Bislang ist Heirat ab 16 in Deutschland möglich

Trauung auf der Flucht: Stadt Kassel wartet auf Bundesgesetz

Kassel. Nach derzeitiger Rechtslage dürfen Kinder im Alter von unter 16 Jahren in Deutschland nicht heiraten. Die Ehen von minderjährigen Flüchtlingen, die im Ausland geschlossen wurden, sind aber dennoch gültig. 

Das erklärte Oberbürgermeister Bertram Hilgen (SPD) am Mittwochabend im Finanzausschuss. Keinen Bestand könnten jedoch Eheschließungen haben, wenn Kinder unter 14 Jahre alt sind. Aber auch dann sei die Ehe nicht automatisch ungültig, betonte der OB am Mittwochabend auf Anfrage der AfD-Fraktion. Warum die Stadt nicht automatisch von Kinderehen erfahre, wollte der CDU-Stadtverordnete Dr. Norbert Wett von Hilgen wissen. Wie künftig sichergestellt werden könne, dass Ehen und eheähnliche Beziehungen mit Minderjährigen erkannt werden, fragte AfD-Fraktionschef Michael Werl. „Dazu bedarf es neuer bundesrechtlicher Regelungen“, antwortete Oberbürgermeister Bertram Hilgen (SPD). Nur dann sei mehr Aufklärung über Kinderehen unter Flüchtlingen möglich.

Konkreter Entwurf fehlt

Schon seit längerer Zeit ist geplant, ein Gesetz zum Thema Kinderehen zu verabschieden, seit Monaten arbeitet eine Bund-Länder-Arbeitsgruppe unter Führung des Justizministeriums an einem Gesetzentwurf. Bislang liege aber kein konkreter Gesetzesentwurf vor, sagt René Brosius, Sprecher der hessischen Justizministerin Eva Kühne-Hörmann (CDU), die bei diesem Thema eine ganz klare Linie verfolgt.

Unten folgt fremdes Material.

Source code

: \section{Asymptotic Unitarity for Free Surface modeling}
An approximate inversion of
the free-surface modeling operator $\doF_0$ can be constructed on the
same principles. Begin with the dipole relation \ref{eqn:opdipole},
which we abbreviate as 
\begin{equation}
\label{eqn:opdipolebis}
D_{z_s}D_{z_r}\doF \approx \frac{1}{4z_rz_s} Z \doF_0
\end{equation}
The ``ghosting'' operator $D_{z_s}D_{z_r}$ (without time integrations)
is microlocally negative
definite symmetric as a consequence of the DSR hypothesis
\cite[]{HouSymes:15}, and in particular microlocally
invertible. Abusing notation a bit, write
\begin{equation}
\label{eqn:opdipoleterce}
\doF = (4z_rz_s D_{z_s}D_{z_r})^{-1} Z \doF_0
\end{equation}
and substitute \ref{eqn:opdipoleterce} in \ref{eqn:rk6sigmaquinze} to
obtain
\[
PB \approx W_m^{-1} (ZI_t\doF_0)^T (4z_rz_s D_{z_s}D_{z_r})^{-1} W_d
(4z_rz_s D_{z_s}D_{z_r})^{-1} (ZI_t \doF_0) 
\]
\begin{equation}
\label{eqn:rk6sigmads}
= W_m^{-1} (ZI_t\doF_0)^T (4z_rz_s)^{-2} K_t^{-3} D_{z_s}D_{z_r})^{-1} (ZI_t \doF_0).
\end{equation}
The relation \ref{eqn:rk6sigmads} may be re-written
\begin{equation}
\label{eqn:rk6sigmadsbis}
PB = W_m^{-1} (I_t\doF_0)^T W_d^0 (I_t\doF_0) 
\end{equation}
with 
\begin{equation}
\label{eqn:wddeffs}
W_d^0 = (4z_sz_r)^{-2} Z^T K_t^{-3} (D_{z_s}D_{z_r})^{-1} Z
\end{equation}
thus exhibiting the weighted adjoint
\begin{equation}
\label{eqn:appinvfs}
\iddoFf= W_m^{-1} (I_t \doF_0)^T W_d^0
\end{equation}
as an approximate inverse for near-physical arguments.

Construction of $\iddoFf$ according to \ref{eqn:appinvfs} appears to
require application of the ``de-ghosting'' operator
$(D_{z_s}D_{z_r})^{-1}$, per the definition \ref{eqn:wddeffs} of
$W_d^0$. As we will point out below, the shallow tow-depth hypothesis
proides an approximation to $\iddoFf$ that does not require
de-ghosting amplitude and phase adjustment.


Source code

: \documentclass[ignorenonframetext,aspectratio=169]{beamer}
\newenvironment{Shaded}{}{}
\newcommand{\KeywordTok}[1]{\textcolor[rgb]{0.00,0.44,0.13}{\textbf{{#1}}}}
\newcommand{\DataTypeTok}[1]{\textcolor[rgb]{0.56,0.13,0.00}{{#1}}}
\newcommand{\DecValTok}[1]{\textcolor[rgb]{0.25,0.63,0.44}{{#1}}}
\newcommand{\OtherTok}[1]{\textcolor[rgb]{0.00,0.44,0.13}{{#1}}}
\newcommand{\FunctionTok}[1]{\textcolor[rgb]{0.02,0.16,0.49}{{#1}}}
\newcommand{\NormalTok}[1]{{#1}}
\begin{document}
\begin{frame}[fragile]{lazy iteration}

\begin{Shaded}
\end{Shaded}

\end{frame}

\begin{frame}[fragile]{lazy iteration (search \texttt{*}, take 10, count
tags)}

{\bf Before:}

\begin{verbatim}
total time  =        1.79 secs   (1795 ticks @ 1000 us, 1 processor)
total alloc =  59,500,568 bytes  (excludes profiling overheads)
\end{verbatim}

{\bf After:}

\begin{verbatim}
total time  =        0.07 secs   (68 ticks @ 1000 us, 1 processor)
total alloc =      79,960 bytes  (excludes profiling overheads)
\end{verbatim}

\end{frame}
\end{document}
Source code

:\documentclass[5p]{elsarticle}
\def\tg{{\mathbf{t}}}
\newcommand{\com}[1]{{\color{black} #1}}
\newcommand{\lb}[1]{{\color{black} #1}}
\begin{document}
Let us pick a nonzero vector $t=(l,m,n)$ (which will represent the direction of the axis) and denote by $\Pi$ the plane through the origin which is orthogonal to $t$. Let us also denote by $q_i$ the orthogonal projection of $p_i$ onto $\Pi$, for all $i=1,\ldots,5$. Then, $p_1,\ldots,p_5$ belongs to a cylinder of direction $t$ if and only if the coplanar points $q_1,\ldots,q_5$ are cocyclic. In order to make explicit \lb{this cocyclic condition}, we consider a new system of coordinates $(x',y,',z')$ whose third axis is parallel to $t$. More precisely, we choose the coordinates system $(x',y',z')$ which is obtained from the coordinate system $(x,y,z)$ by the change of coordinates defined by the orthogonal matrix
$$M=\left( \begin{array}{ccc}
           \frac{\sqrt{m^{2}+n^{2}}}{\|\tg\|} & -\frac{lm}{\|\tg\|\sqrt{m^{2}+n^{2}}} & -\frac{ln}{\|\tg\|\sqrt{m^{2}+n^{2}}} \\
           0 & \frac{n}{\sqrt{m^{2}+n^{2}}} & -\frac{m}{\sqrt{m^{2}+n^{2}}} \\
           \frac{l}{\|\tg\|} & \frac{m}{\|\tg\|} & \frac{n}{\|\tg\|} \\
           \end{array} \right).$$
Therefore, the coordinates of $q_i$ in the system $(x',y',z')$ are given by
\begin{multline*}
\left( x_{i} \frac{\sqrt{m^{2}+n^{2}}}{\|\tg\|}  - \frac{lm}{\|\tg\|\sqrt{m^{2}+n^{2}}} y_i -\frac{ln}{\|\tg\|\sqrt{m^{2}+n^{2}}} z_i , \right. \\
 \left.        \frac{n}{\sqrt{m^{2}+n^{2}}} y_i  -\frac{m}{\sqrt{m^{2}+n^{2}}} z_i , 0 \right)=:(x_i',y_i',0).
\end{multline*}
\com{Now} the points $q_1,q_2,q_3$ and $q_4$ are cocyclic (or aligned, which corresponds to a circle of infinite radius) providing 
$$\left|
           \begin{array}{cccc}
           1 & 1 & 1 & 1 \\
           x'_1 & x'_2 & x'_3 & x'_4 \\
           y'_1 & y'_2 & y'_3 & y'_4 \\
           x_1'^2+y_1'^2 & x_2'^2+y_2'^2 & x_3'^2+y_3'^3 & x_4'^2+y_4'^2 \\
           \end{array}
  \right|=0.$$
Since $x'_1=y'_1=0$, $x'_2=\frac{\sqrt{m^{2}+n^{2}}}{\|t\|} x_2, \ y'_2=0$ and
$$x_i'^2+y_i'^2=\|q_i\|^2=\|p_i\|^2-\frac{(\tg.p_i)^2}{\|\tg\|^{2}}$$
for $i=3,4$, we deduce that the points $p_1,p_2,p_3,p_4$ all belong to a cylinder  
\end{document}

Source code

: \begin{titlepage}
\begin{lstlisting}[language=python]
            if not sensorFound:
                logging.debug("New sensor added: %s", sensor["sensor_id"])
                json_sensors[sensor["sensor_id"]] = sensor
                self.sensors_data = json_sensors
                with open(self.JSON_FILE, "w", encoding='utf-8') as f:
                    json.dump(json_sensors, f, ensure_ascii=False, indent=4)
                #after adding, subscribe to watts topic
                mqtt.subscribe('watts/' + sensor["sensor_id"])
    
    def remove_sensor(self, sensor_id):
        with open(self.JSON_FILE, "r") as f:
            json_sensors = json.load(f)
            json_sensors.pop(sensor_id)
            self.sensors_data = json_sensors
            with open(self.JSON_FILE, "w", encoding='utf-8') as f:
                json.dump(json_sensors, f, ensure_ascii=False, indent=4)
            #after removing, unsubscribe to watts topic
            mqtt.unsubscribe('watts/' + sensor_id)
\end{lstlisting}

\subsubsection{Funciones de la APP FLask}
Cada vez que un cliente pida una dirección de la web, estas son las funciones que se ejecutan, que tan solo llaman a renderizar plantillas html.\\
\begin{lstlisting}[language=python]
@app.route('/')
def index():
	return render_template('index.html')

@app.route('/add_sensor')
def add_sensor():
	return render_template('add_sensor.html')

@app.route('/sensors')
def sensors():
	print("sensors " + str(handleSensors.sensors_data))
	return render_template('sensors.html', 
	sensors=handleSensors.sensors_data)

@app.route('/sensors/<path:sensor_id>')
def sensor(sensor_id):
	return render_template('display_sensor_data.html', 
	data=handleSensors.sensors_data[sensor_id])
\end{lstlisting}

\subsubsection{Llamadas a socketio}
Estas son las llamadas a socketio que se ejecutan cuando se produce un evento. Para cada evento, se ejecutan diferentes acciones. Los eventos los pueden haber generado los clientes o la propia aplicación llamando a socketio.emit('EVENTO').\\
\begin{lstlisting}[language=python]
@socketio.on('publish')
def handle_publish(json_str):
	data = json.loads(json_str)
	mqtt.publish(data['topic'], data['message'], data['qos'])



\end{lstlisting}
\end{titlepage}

„Wir dürfen in Deutschland keine Kinderehen anerkennen“, hatte die Ministerin erst am Dienstag dieser Woche wieder betont, als sie die Erstaufnahmeeinrichtung für Flüchtlinge an der Frankfurter Straße in Niederzwehren besuchte. Dort hatte Hans Werner Patzki, Standortleiter der Unterkunft, von einem aktuellen Fall einer Kinderehe berichtet. Eine 15-Jährige und ein 17-Jähriger seien auf der Flucht von Syrien nach Deutschland von einem Iman getraut worden. Als die beiden, die wohl auch verwandt sind, in der Unterkunft angekommen seien, habe man ihnen mitgeteilt, dass sie nicht als verheiratet gelten und den Fall dem Jugendamt gemeldet, sagt Patzki. Obwohl die junge Frau mittlerweile schwanger sei, habe man das Paar in unterschiedlichen Zimmern untergebracht. Nachdem die Frau am 1. Januar 16 geworden ist, habe das Paar jetzt beschlossen, zu heiraten, sagt Patzki. Die beiden wüssten, dass dies mit Zustimmung der Familien in Deutschland möglich sei.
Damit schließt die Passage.